3. I still marvel at those other-worldly realizations. Not a day goes by that I don't think of either of them. But in addition now, Adria has grown to the point that my job is not only nurturing, but disciplining, too. I explained to her the other day, discipline means choosing to do the right thing. I figure that definition is simple enough now, and will stay the same as she grows. So my appeal is, choose to do the right thing! The other day getting ready for naptime, the appeal was lay your head on your pillow! For naptime, that was the right thing. For her and my relationship, obeying was the right thing. But she just wouldn't. I found myself literally thinking, if you would just obey, I promise it will go well for you! I will pour out my love and blessings on you. I will snuggle you, and pet your hair, and sing, and tell you how lovely and safe you are. You will get to relax and recharge. You need a nap! There is a reason I'm telling you to do this, and it is for your good! A toddler sized fight ensued (which anyone with a toddler would know about the size of that fight), and I'm pretty sure that instead of receiving the blessing I had in mind for her, she received a punishment. Or at least some unpleasantness!
And my very own words rang in my head. If you would just obey, I promise it will go well for you! I will pour out my love and blessings on you. There is a reason I'm telling you to do this, and it is for your good! It has been challenging personally to instruct Adria to choose the right things. Because that means I must also choose the right things. It has been enlightening to think of obedience to God's commands in the same context. Jesus said, "if you love me, do as I command". I'm starting to get it.
4. Finally, just this weekend I had occasion to learn yet another lesson myself. Adria had a behavior problem that escalated quickly; in fact I think it got out of control before she realized what was happening. We were playing, snuggling, tickling, something along those lines, and her little arms began to flail. And then hit. So I told her, uh oh, you're hitting and I don't think you mean to! Let's get control and choose the right thing! And she looked squarely at me and told me "shut up!" Well, what do YOU think happened next? I picked her up, toted her upstairs like a sack of potatos for a time out and gave her a pop on the hand. "You're going into time out because you hit and said shut up to Mommy."
Oh, the wailing that ensued, but after a minute, she still wasn't ready to settle down and get out. Another moment passed, and then she was ready to come to me. I picked her up in my arms and sat in the rocking chair with her and told her that I loved her and wasn't mad at her, and that everything was alright.
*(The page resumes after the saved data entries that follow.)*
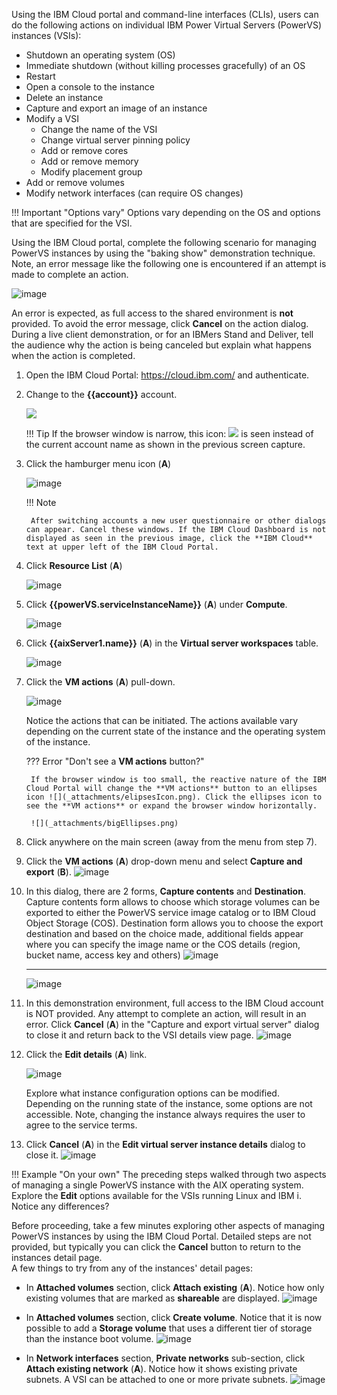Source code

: Using the IBM Cloud portal and command-line interfaces (CLIs), users can do the following actions on individual IBM Power Virtual Servers (PowerVS) instances (VSIs):

- Shutdown an operating system (OS)
- Immediate shutdown (without killing processes gracefully) of an OS
- Restart
- Open a console to the instance
- Delete an instance
- Capture and export an image of an instance
- Modify a VSI
    - Change the name of the VSI
    - Change virtual server pinning policy
    - Add or remove cores
    - Add or remove memory
    - Modify placement group
- Add or remove volumes
- Modify network interfaces (can require OS changes)

!!! Important "Options vary"
    Options vary depending on the OS and options that are specified for the VSI. 

Using the IBM Cloud portal, complete the following scenario for managing PowerVS instances by using the "baking show" demonstration technique. Note, an error message like the following one is encountered if an attempt is made to complete an action.

![image](https://github.com/user-attachments/assets/759e43dd-a733-47a9-8460-530a99f93a53)

An error is expected, as full access to the shared environment is **not** provided. To avoid the error message, click **Cancel** on the action dialog. During a live client demonstration, or for an IBMers Stand and Deliver, tell the audience why the action is being canceled but explain what happens when the action is completed.

1. Open the IBM Cloud Portal: <a href="https://cloud.ibm.com/" target="_blank">https://cloud.ibm.com/</a> and authenticate.
2. Change to the **{{account}}** account.

    ![](_attachments/SwitchAccounts-final.gif)

    !!! Tip
        If the browser window is narrow, this icon: ![](_attachments/SwitchAccountsIcon.png) is seen instead of the current account name as shown in the previous screen capture.

<!-- 3. Click **Services and software** under **Resource summary** on the IBM Cloud Dashboard. -->

3. Click the hamburger menu icon (**A**)

    ![image](https://github.com/user-attachments/assets/74a0c81f-e687-4d92-9a39-4519f7141e36)

    !!! Note
        
        After switching accounts a new user questionnaire or other dialogs can appear. Cancel these windows. If the IBM Cloud Dashboard is not displayed as seen in the previous image, click the **IBM Cloud** text at upper left of the IBM Cloud Portal.
   
5. Click **Resource List**  (**A**)

    ![image](https://github.com/user-attachments/assets/706544ac-667b-4086-a485-79670f2cecbb)

6. Click **{{powerVS.serviceInstanceName}}** (**A**) under **Compute**.

    ![image](https://github.com/user-attachments/assets/5b779dc8-4bd3-4909-8571-d7ac217502a1)

7. Click **{{aixServer1.name}}** (**A**) in the **Virtual server workspaces** table.

    ![image](https://github.com/user-attachments/assets/125d2256-152a-4ea1-b6f1-af278294cddf)

8. Click the **VM actions** (**A**) pull-down.

    ![image](https://github.com/user-attachments/assets/3146f888-bac0-4d29-90c5-60169efa46e6)

    Notice the actions that can be initiated. The actions available vary depending on the current state of the instance and the operating system of the instance.

    ??? Error "Don't see a **VM actions** button?"

        If the browser window is too small, the reactive nature of the IBM Cloud Portal will change the **VM actions** button to an ellipses icon ![](_attachments/elipsesIcon.png). Click the ellipses icon to see the **VM actions** or expand the browser window horizontally.

        ![](_attachments/bigEllipses.png)

9. Click anywhere on the main screen (away from the menu from step 7).
10. Click the **VM actions** (**A**) drop-down menu and select **Capture and export** (**B**). 
    ![image](https://github.com/user-attachments/assets/ad1edafb-f842-4a75-9f97-e314f44ef292)

11. In this dialog, there are 2 forms, **Capture contents** and **Destination**. Capture contents form allows to choose which storage volumes can be exported to either the PowerVS service image catalog or to IBM Cloud Object Storage (COS). Destination form allows you to choose the export destination and based on the choice made, additional fields appear where you can specify the image name or the COS details (region, bucket name, access key and others)
    ![image](https://github.com/user-attachments/assets/1eeb302f-a9d0-4ce9-b4d8-500231b0a213)

    <hr>

    ![image](https://github.com/user-attachments/assets/e897cd47-73db-4e0a-bfad-73128f148ded)

13. In this demonstration environment, full access to the IBM Cloud account is NOT provided. Any attempt to complete an action, will result in an error. Click **Cancel** (**A**) in the "Capture and export virtual server" dialog to close it and return back to the VSI details view page.
    ![image](https://github.com/user-attachments/assets/c59a5b74-4c0b-4987-acfc-4d5b0d33de03)

14. Click the **Edit details** (**A**) link.

    ![image](https://github.com/user-attachments/assets/3c232c93-421d-47a7-9c39-1a1bce200b5a)

    Explore what instance configuration options can be modified. Depending on the running state of the instance, some options are not accessible. Note, changing the instance always requires the user to agree to the service terms.

15. Click **Cancel** (**A**) in the **Edit virtual server instance details** dialog to close it.
    ![image](https://github.com/user-attachments/assets/8d0fdfe6-814f-4d22-a2c8-d75cbbb0745a)


!!! Example "On your own"
    The preceding steps walked through two aspects of managing a single PowerVS instance with the AIX operating system. Explore the **Edit** options available for the VSIs running Linux and IBM i. Notice any differences?

Before proceeding, take a few minutes exploring other aspects of managing PowerVS instances by using the IBM Cloud Portal. Detailed steps are not provided, but typically you can click the **Cancel** button to return to the instances detail page.<br>A few things to try from any of the instances' detail pages:

- In **Attached volumes** section, click **Attach existing** (**A**). Notice how only existing volumes that are marked as **shareable** are displayed.
  ![image](https://github.com/user-attachments/assets/77e5de15-487c-4014-84cb-032a83796739)

- In **Attached volumes** section, click **Create volume**. Notice that it is now possible to add a **Storage volume** that uses a different tier of storage than the instance boot volume.
  ![image](https://github.com/user-attachments/assets/2dcfebb5-37d1-4bb5-b95a-eca6bfb4d4af)

- In **Network interfaces** section, **Private networks** sub-section, click **Attach existing network** (**A**). Notice how it shows existing private subnets. A VSI can be attached to one or more private subnets.
  ![image](https://github.com/user-attachments/assets/78477159-8d70-4c0f-a218-84513f12100d)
As soon as she was ready to change her behavior, I was ready to receive her back, and in fact, nothing could ever change my love for her, and I wanted to be with her. We rocked and settled down, and then moved on with the rest of our day, happy as could be and without further incident.
But for me it served as a lesson on forgiveness, too. I want to accept forgiveness the way Adria accepted mine. She turned from her bad behavior and our relationship was restored. Just. Like. That. So often I'll wrestle with regret and self loathing before I finally let myself off the hook, but it would break my heart if Adria wallowed when my forgiveness was already offered. Learn the lesson--yes. Be shaped and changed by it--yes. But turn from the sin and joyfully accept the fullness of forgiveness, just. Like. That.